**INSTRUCTIONS FOR THE TASK**
From the line with "viewpoints and experiences" through the line with "Project maintainers who", inclusive, return each line of the data below exactly and leave the rest out.

**PROVIDED MATERIAL**
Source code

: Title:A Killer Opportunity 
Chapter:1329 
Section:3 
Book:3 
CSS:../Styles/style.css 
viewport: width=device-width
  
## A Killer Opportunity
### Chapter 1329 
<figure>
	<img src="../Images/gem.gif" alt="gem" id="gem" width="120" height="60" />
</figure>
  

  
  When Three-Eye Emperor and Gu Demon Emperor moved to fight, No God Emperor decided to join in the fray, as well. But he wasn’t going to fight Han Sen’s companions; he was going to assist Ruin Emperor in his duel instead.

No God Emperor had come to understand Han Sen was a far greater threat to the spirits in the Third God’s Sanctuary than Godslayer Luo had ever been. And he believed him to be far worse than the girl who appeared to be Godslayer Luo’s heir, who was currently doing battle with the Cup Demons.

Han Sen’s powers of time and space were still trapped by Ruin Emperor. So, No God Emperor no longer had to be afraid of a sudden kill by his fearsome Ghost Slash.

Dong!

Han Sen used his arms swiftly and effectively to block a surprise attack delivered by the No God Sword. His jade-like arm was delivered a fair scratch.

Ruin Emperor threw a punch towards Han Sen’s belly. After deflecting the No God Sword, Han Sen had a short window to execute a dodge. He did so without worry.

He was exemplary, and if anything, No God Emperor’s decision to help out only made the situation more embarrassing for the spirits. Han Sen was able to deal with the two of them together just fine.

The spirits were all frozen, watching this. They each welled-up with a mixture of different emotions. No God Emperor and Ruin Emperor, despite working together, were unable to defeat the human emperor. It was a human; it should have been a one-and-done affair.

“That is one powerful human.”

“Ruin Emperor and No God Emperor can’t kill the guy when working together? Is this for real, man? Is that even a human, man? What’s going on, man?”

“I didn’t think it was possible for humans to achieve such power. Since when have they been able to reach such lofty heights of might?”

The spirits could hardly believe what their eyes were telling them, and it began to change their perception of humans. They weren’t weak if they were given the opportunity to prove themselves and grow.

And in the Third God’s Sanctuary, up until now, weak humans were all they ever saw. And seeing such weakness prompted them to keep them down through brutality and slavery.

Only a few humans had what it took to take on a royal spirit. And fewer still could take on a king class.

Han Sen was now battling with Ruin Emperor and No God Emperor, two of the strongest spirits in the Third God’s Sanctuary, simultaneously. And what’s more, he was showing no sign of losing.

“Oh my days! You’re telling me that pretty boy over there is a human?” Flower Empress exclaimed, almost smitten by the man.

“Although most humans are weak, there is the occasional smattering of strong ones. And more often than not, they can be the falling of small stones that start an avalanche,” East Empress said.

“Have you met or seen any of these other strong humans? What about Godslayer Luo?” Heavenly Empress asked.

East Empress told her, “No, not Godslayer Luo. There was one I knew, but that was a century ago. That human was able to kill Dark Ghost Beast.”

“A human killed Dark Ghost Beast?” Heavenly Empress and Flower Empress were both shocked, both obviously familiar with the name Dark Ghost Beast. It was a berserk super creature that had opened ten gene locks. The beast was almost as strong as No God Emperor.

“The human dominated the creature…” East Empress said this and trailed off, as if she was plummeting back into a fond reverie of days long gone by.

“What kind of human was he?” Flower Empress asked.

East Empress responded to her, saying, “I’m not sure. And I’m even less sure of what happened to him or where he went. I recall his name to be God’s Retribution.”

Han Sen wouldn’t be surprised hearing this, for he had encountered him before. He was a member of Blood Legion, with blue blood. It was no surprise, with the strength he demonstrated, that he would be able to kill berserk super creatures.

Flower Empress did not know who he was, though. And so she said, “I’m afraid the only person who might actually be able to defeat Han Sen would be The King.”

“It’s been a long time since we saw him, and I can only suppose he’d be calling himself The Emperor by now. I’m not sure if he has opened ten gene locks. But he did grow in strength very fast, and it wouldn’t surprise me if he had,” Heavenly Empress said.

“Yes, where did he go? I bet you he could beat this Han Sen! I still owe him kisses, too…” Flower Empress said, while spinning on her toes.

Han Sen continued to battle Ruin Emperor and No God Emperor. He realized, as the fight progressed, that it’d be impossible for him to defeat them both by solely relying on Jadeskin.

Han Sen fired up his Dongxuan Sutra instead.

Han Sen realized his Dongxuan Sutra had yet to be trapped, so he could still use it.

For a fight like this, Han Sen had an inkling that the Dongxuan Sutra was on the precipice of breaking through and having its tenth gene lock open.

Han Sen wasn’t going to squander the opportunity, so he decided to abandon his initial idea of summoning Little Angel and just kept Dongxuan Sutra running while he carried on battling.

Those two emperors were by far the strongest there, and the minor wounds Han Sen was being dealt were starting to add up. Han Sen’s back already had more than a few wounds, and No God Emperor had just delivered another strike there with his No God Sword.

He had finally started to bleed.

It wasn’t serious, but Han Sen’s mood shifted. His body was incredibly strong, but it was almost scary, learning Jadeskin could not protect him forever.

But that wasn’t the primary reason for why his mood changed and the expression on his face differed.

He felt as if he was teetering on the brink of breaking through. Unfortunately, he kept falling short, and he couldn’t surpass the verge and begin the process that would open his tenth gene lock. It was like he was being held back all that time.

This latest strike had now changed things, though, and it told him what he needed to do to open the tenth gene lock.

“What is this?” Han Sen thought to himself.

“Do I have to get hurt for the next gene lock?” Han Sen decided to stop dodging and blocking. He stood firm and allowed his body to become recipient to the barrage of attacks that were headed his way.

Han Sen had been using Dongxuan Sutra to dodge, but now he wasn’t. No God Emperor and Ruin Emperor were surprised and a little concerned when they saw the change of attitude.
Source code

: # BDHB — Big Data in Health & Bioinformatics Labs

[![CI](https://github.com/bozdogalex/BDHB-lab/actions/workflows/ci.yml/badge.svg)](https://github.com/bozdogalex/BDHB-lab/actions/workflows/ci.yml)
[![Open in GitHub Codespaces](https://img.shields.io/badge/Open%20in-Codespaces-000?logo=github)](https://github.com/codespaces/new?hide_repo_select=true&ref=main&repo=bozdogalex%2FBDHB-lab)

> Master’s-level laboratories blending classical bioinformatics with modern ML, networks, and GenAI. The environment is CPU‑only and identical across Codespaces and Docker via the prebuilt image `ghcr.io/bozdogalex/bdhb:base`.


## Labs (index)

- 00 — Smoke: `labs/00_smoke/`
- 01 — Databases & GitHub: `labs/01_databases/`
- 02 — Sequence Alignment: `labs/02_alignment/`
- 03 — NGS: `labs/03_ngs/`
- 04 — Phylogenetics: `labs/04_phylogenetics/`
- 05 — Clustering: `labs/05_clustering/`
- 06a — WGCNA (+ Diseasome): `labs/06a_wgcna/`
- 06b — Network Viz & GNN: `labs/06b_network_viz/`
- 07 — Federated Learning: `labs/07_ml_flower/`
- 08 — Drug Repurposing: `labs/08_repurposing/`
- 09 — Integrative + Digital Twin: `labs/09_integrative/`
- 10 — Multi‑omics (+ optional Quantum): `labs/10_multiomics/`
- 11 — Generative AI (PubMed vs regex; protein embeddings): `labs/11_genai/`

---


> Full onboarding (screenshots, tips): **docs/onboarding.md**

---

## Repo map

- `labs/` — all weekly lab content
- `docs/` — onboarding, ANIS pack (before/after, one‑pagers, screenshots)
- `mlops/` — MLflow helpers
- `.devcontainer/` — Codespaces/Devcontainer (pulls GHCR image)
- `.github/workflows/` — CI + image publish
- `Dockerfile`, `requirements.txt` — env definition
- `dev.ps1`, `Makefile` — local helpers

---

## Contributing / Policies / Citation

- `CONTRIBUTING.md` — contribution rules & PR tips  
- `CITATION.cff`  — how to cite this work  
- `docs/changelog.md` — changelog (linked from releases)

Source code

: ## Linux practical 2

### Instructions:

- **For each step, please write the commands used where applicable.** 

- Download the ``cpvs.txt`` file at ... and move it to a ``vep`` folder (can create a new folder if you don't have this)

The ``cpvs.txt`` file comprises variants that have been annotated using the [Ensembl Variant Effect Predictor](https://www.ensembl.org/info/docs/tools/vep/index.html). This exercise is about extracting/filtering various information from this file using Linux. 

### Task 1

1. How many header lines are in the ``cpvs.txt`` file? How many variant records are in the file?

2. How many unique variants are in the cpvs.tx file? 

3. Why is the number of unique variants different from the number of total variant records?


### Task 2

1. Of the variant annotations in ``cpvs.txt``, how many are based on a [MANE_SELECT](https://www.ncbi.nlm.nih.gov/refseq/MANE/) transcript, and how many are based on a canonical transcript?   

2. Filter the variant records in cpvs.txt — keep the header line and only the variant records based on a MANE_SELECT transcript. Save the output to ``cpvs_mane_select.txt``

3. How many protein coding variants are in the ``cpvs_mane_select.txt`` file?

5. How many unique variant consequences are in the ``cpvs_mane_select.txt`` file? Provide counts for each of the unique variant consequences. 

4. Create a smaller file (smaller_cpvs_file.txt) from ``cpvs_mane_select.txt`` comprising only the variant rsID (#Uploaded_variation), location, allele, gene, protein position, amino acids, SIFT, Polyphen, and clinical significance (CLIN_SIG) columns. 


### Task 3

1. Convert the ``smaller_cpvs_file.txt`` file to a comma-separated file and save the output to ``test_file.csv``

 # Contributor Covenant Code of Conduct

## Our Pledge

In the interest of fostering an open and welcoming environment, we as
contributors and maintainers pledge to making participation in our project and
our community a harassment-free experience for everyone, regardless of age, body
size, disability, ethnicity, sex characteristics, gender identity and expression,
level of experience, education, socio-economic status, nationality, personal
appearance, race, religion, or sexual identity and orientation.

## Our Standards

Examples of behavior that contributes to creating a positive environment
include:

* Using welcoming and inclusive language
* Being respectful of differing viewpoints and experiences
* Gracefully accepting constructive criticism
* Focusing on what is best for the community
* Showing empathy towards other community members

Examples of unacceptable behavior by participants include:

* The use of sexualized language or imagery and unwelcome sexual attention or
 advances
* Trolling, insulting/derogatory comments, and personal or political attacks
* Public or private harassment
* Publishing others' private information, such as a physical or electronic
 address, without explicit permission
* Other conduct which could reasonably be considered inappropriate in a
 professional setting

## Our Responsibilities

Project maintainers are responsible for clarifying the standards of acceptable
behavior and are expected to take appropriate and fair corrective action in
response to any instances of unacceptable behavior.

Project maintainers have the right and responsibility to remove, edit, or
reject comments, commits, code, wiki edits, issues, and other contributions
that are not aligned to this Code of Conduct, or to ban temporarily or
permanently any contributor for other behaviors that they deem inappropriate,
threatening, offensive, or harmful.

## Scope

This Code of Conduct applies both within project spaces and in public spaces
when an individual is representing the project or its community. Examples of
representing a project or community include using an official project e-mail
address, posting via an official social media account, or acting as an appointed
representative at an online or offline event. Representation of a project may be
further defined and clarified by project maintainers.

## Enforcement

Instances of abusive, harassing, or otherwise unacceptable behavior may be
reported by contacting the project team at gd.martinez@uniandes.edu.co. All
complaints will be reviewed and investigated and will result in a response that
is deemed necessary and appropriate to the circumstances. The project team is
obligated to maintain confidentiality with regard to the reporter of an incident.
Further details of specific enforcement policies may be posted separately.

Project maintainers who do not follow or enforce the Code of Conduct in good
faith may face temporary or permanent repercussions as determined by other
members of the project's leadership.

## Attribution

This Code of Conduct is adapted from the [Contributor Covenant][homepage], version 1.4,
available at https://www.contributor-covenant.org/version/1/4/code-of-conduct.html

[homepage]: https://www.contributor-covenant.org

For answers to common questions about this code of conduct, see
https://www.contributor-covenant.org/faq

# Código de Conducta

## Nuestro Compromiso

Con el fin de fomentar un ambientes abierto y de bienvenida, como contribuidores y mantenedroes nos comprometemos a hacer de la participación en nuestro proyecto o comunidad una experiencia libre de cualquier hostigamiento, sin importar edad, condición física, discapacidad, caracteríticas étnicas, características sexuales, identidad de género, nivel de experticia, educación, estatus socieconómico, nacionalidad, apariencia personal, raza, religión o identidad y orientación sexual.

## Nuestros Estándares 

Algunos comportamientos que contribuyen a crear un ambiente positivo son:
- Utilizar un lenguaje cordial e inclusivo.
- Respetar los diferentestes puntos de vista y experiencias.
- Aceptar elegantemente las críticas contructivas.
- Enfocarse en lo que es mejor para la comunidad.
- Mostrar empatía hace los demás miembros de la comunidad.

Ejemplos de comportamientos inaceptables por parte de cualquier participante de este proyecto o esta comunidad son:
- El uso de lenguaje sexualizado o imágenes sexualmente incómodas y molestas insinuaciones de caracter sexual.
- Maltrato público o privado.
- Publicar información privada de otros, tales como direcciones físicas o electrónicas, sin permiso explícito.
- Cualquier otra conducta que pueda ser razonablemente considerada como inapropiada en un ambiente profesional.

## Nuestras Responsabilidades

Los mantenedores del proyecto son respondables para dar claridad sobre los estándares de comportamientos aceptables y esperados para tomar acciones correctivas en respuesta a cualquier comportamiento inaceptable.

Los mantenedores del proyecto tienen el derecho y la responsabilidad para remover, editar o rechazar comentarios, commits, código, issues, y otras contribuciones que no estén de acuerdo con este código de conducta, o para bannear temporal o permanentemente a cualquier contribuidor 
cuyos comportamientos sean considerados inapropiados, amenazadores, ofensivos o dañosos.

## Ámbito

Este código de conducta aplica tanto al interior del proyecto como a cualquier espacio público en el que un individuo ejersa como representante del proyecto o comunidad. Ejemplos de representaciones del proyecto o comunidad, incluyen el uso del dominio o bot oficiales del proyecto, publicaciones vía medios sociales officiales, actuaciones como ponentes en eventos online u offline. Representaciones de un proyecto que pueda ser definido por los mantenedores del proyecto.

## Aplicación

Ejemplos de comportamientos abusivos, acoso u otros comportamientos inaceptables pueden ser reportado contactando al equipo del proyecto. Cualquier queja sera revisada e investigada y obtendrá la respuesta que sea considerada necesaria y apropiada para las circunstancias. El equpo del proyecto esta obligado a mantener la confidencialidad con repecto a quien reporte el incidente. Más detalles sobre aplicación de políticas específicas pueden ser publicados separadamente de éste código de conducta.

**RESPONSE BOX**
* Being respectful of differing viewpoints and experiences
* Gracefully accepting constructive criticism
* Focusing on what is best for the community
* Showing empathy towards other community members

Examples of unacceptable behavior by participants include:

* The use of sexualized language or imagery and unwelcome sexual attention or
 advances
* Trolling, insulting/derogatory comments, and personal or political attacks
* Public or private harassment
* Publishing others' private information, such as a physical or electronic
 address, without explicit permission
* Other conduct which could reasonably be considered inappropriate in a
 professional setting

## Our Responsibilities

Project maintainers are responsible for clarifying the standards of acceptable
behavior and are expected to take appropriate and fair corrective action in
response to any instances of unacceptable behavior.

Project maintainers have the right and responsibility to remove, edit, or
reject comments, commits, code, wiki edits, issues, and other contributions
that are not aligned to this Code of Conduct, or to ban temporarily or
permanently any contributor for other behaviors that they deem inappropriate,
threatening, offensive, or harmful.

## Scope

This Code of Conduct applies both within project spaces and in public spaces
when an individual is representing the project or its community. Examples of
representing a project or community include using an official project e-mail
address, posting via an official social media account, or acting as an appointed
representative at an online or offline event. Representation of a project may be
further defined and clarified by project maintainers.

## Enforcement

Instances of abusive, harassing, or otherwise unacceptable behavior may be
reported by contacting the project team at gd.martinez@uniandes.edu.co. All
complaints will be reviewed and investigated and will result in a response that
is deemed necessary and appropriate to the circumstances. The project team is
obligated to maintain confidentiality with regard to the reporter of an incident.
Further details of specific enforcement policies may be posted separately.

Project maintainers who do not follow or enforce the Code of Conduct in good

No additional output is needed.